_Material for this exercise_
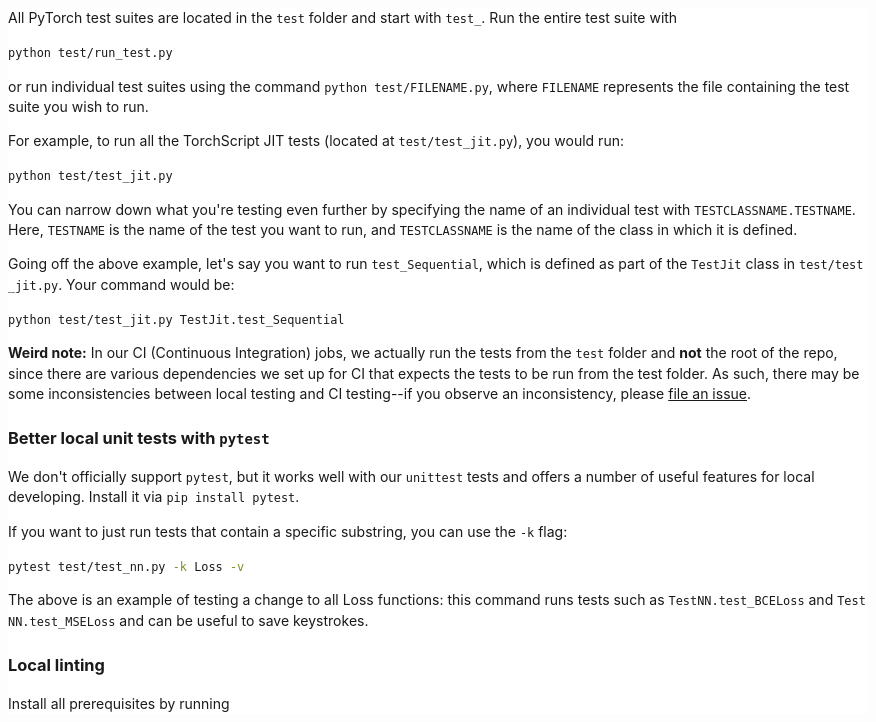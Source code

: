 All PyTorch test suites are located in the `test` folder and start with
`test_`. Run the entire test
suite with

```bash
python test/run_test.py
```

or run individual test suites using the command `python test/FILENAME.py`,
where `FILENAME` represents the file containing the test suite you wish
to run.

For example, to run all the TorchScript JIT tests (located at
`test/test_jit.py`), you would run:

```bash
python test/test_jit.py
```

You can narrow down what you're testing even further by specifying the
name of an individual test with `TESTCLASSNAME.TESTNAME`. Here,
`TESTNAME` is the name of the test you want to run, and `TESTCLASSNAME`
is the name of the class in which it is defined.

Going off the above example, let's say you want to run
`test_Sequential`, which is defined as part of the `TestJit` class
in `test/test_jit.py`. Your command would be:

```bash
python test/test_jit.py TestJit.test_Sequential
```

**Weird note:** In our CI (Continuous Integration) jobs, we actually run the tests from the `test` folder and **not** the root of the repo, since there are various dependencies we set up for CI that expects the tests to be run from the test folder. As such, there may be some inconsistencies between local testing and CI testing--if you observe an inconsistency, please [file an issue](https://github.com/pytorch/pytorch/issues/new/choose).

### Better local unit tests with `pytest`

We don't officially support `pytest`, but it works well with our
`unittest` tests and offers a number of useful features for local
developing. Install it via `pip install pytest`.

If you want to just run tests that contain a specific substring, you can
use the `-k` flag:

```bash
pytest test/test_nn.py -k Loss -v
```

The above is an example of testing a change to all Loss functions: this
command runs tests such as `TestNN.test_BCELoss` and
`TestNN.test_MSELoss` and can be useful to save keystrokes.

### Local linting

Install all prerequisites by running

_Problem to work on_
Could the material above be written out again word for word, with the pictures dropped?

_Task result_
Source code

: All PyTorch test suites are located in the `test` folder and start with
`test_`. Run the entire test
suite with

```bash
python test/run_test.py
```

or run individual test suites using the command `python test/FILENAME.py`,
where `FILENAME` represents the file containing the test suite you wish
to run.

For example, to run all the TorchScript JIT tests (located at
`test/test_jit.py`), you would run:

```bash
python test/test_jit.py
```

You can narrow down what you're testing even further by specifying the
name of an individual test with `TESTCLASSNAME.TESTNAME`. Here,
`TESTNAME` is the name of the test you want to run, and `TESTCLASSNAME`
is the name of the class in which it is defined.

Going off the above example, let's say you want to run
`test_Sequential`, which is defined as part of the `TestJit` class
in `test/test_jit.py`. Your command would be:

```bash
python test/test_jit.py TestJit.test_Sequential
```

**Weird note:** In our CI (Continuous Integration) jobs, we actually run the tests from the `test` folder and **not** the root of the repo, since there are various dependencies we set up for CI that expects the tests to be run from the test folder. As such, there may be some inconsistencies between local testing and CI testing--if you observe an inconsistency, please [file an issue](https://github.com/pytorch/pytorch/issues/new/choose).

### Better local unit tests with `pytest`

We don't officially support `pytest`, but it works well with our
`unittest` tests and offers a number of useful features for local
developing. Install it via `pip install pytest`.

If you want to just run tests that contain a specific substring, you can
use the `-k` flag:

```bash
pytest test/test_nn.py -k Loss -v
```

The above is an example of testing a change to all Loss functions: this
command runs tests such as `TestNN.test_BCELoss` and
`TestNN.test_MSELoss` and can be useful to save keystrokes.

### Local linting

Install all prerequisites by running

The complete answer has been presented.